Os trabalhos, atualmente na fase de testes em cobaias dentro de laboratório, consistem basicamente na busca pela recuperação de sensibilidade em regiões do corpo e até retomada de movimentos. A iniciativa mostra que pode saltar definitivamente do campo teórico para os centros cirúrgicos por meio das distinções aferidas dentro do universo acadêmico.
Entre os mais recentes prêmios recebidos, a pesquisa do jovem doutorando bauruense foi reconhecida com o primeiro lugar durante congressos, realizados ano passado, pela Sociedade Brasileira de Pesquisa Odontológica (SBPO) e também no Hospital Estadual Bauru (HEB), em exposição sobre reabilitação.
“É um ramo experimental, mas visamos à recuperação de lesionados sejam por acidentes ou outros traumas”, vislumbra. “Trabalhos sobre funções motoras e sensitivas”, sintetiza o pesquisador.
Família e trabalho: responsabilidade dobrada
Para alguns, tocar o negócio iniciado por pais ou avós significa “nascer” dentro do emprego. Para muitos outros, entretanto, chamar para si a responsabilidade de manter – e aprimorar – o esteio do sustento familiar é carga dobrada: garantir o próprio trabalho, bem como o ganha pão de todos os parentes.
É o que fazem os irmãos industriais Rodrigo e Rafael Manzano, que ajudam a dirigir a Ercitec, empresa instalada no Distrito Industrial II de Bauru. A empresa, fundada pelo engenheiro Adilson Manzano, pai deles, tinha como foco a produção de máquinas para a extração de óleo vegetal.
Graduado em administração de empresas e farmácia, Rodrigo, hoje aos 36 anos, está no ramo desde quando o empreendimento foi inaugurado, inicialmente numa pequena sala da rua Batista de Carvalho. “Fazemos todo o equipamento para a extração do óleo como serviço para a extração”, explica.

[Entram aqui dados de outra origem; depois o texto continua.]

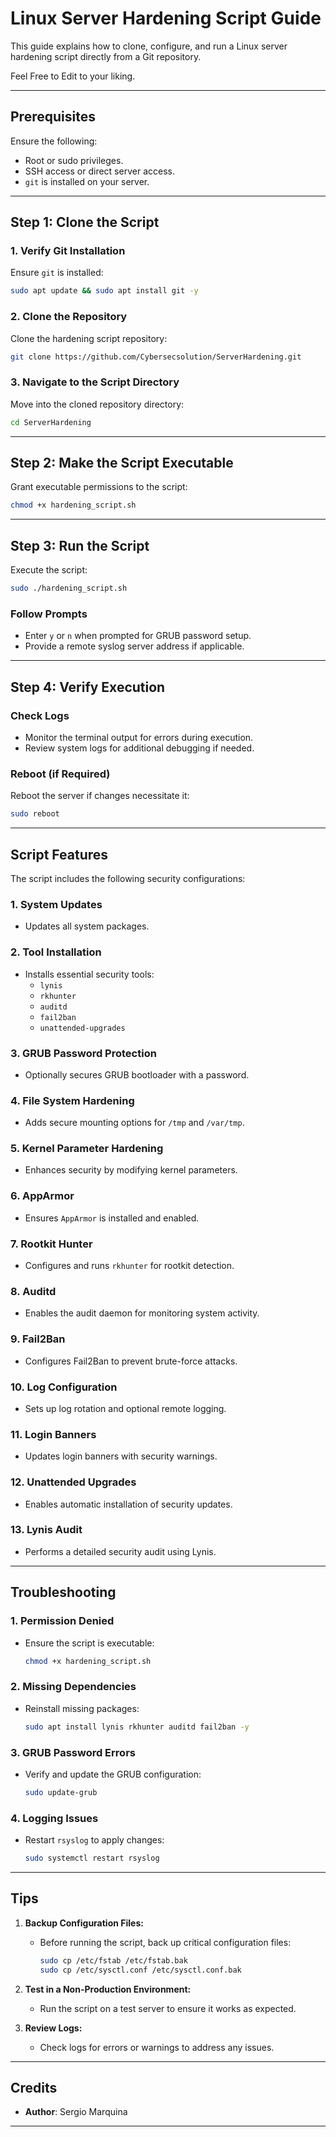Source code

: # **Linux Server Hardening Script Guide**

This guide explains how to clone, configure, and run a Linux server hardening script directly from a Git repository.

Feel Free to Edit to your liking. 

---

## **Prerequisites**
Ensure the following:
- Root or sudo privileges.
- SSH access or direct server access.
- `git` is installed on your server.

---

## **Step 1: Clone the Script**

### **1. Verify Git Installation**
Ensure `git` is installed:
```bash
sudo apt update && sudo apt install git -y
```

### **2. Clone the Repository**
Clone the hardening script repository:
```bash
git clone https://github.com/Cybersecsolution/ServerHardening.git
```

### **3. Navigate to the Script Directory**
Move into the cloned repository directory:
```bash
cd ServerHardening
```

---

## **Step 2: Make the Script Executable**
Grant executable permissions to the script:
```bash
chmod +x hardening_script.sh
```

---

## **Step 3: Run the Script**
Execute the script:
```bash
sudo ./hardening_script.sh
```

### **Follow Prompts**
- Enter `y` or `n` when prompted for GRUB password setup.
- Provide a remote syslog server address if applicable.

---

## **Step 4: Verify Execution**
### **Check Logs**
- Monitor the terminal output for errors during execution.
- Review system logs for additional debugging if needed.

### **Reboot (if Required)**
Reboot the server if changes necessitate it:
```bash
sudo reboot
```

---

## **Script Features**
The script includes the following security configurations:

### **1. System Updates**
- Updates all system packages.

### **2. Tool Installation**
- Installs essential security tools:
  - `lynis`
  - `rkhunter`
  - `auditd`
  - `fail2ban`
  - `unattended-upgrades`

### **3. GRUB Password Protection**
- Optionally secures GRUB bootloader with a password.

### **4. File System Hardening**
- Adds secure mounting options for `/tmp` and `/var/tmp`.

### **5. Kernel Parameter Hardening**
- Enhances security by modifying kernel parameters.

### **6. AppArmor**
- Ensures `AppArmor` is installed and enabled.

### **7. Rootkit Hunter**
- Configures and runs `rkhunter` for rootkit detection.

### **8. Auditd**
- Enables the audit daemon for monitoring system activity.

### **9. Fail2Ban**
- Configures Fail2Ban to prevent brute-force attacks.

### **10. Log Configuration**
- Sets up log rotation and optional remote logging.

### **11. Login Banners**
- Updates login banners with security warnings.

### **12. Unattended Upgrades**
- Enables automatic installation of security updates.

### **13. Lynis Audit**
- Performs a detailed security audit using Lynis.

---

## **Troubleshooting**

### **1. Permission Denied**
- Ensure the script is executable:
  ```bash
  chmod +x hardening_script.sh
  ```

### **2. Missing Dependencies**
- Reinstall missing packages:
  ```bash
  sudo apt install lynis rkhunter auditd fail2ban -y
  ```

### **3. GRUB Password Errors**
- Verify and update the GRUB configuration:
  ```bash
  sudo update-grub
  ```

### **4. Logging Issues**
- Restart `rsyslog` to apply changes:
  ```bash
  sudo systemctl restart rsyslog
  ```

---

## **Tips**

1. **Backup Configuration Files:**
   - Before running the script, back up critical configuration files:
     ```bash
     sudo cp /etc/fstab /etc/fstab.bak
     sudo cp /etc/sysctl.conf /etc/sysctl.conf.bak
     ```

2. **Test in a Non-Production Environment:**
   - Run the script on a test server to ensure it works as expected.

3. **Review Logs:**
   - Check logs for errors or warnings to address any issues.

---

## **Credits**
- **Author**: Sergio Marquina

---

Para ele, o fato de ter crescido dentro do trabalho lhe deu a chance de assimilar experiência naturalmente, além da formação acadêmica. “Comecei pouco depois que meu pai montou a empresa ainda numa sala da Batista de Carvalho. Passamos para um espaço maior na Bela Vista, foi lá onde comecei”, recorda ele, que atua na área financeira.
Rodrigo acredita que a tendência é dos jovens assumirem cargos de chefia ou parceria com familiares na direção dos empreendimentos próprios. Para ele, tanto a vivência quanto a formação acadêmica são importantes, e se completam. “Esse foi meu primeiro emprego. Sempre gostei mais da parte prática, do cotidiano, onde aprendemos muito. Mas a teoria dá a visão completa, mais ampla do que é uma empresa. Ambos são aliados”, opina.
Quem também começou cedo no batente dentro da família é o jovem corretor imobiliário Stefanno Moraes. Hoje aos 20 anos, ele conta ter iniciado a carreira aos 18, quando foi considerado, dentro do meio, o corretor mais jovem do Brasil.
Com a segurança de um veterano, ele recorda que a principal dificuldade enfrentada nos primeiros meses foi a certa desconfiança com que clientes, principalmente de idade mais avançada, olhavam para ele. “Isso existe sim. O que facilitou no meu caso foi o fato de eu representar uma empresa muito conceituada”, atribui. “Tenho exemplo dentro de casa e a ambição de dar continuidade aos negócios da família”, planeja.